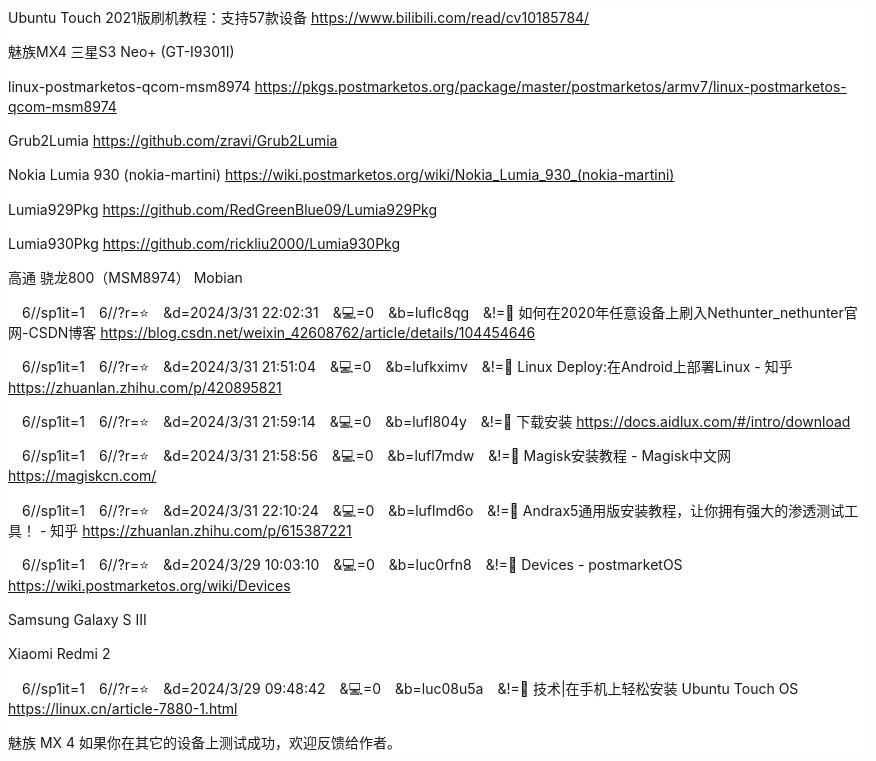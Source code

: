 Ubuntu Touch 2021版刷机教程：支持57款设备
https://www.bilibili.com/read/cv10185784/

魅族MX4
三星S3 Neo+ (GT-I9301I)

linux-postmarketos-qcom-msm8974
https://pkgs.postmarketos.org/package/master/postmarketos/armv7/linux-postmarketos-qcom-msm8974

Grub2Lumia
https://github.com/zravi/Grub2Lumia

Nokia Lumia 930 (nokia-martini)
https://wiki.postmarketos.org/wiki/Nokia_Lumia_930_(nokia-martini)

Lumia929Pkg
https://github.com/RedGreenBlue09/Lumia929Pkg

Lumia930Pkg
https://github.com/rickliu2000/Lumia930Pkg

高通 骁龙800（MSM8974）
Mobian

　6//sp1it=1　6//?r=⭐　&d=2024/3/31 22:02:31　&💻=0　&b=luflc8qg　&!=🌸
如何在2020年任意设备上刷入Nethunter_nethunter官网-CSDN博客
https://blog.csdn.net/weixin_42608762/article/details/104454646

　6//sp1it=1　6//?r=⭐　&d=2024/3/31 21:51:04　&💻=0　&b=lufkximv　&!=🌸
Linux Deploy:在Android上部署Linux - 知乎
https://zhuanlan.zhihu.com/p/420895821

　6//sp1it=1　6//?r=⭐　&d=2024/3/31 21:59:14　&💻=0　&b=lufl804y　&!=🌸
下载安装
https://docs.aidlux.com/#/intro/download

　6//sp1it=1　6//?r=⭐　&d=2024/3/31 21:58:56　&💻=0　&b=lufl7mdw　&!=🌸
Magisk安装教程 - Magisk中文网
https://magiskcn.com/

　6//sp1it=1　6//?r=⭐　&d=2024/3/31 22:10:24　&💻=0　&b=luflmd6o　&!=🌸
Andrax5通用版安装教程，让你拥有强大的渗透测试工具！ - 知乎
https://zhuanlan.zhihu.com/p/615387221

　6//sp1it=1　6//?r=⭐　&d=2024/3/29 10:03:10　&💻=0　&b=luc0rfn8　&!=🌸
Devices - postmarketOS
https://wiki.postmarketos.org/wiki/Devices

Samsung Galaxy S III

Xiaomi Redmi 2

　6//sp1it=1　6//?r=⭐　&d=2024/3/29 09:48:42　&💻=0　&b=luc08u5a　&!=🌸
技术|在手机上轻松安装 Ubuntu Touch OS
https://linux.cn/article-7880-1.html

魅族 MX 4
如果你在其它的设备上测试成功，欢迎反馈给作者。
_____
Among the records above, count the lines that include the word "github" and state the number by itself.

Answer: 3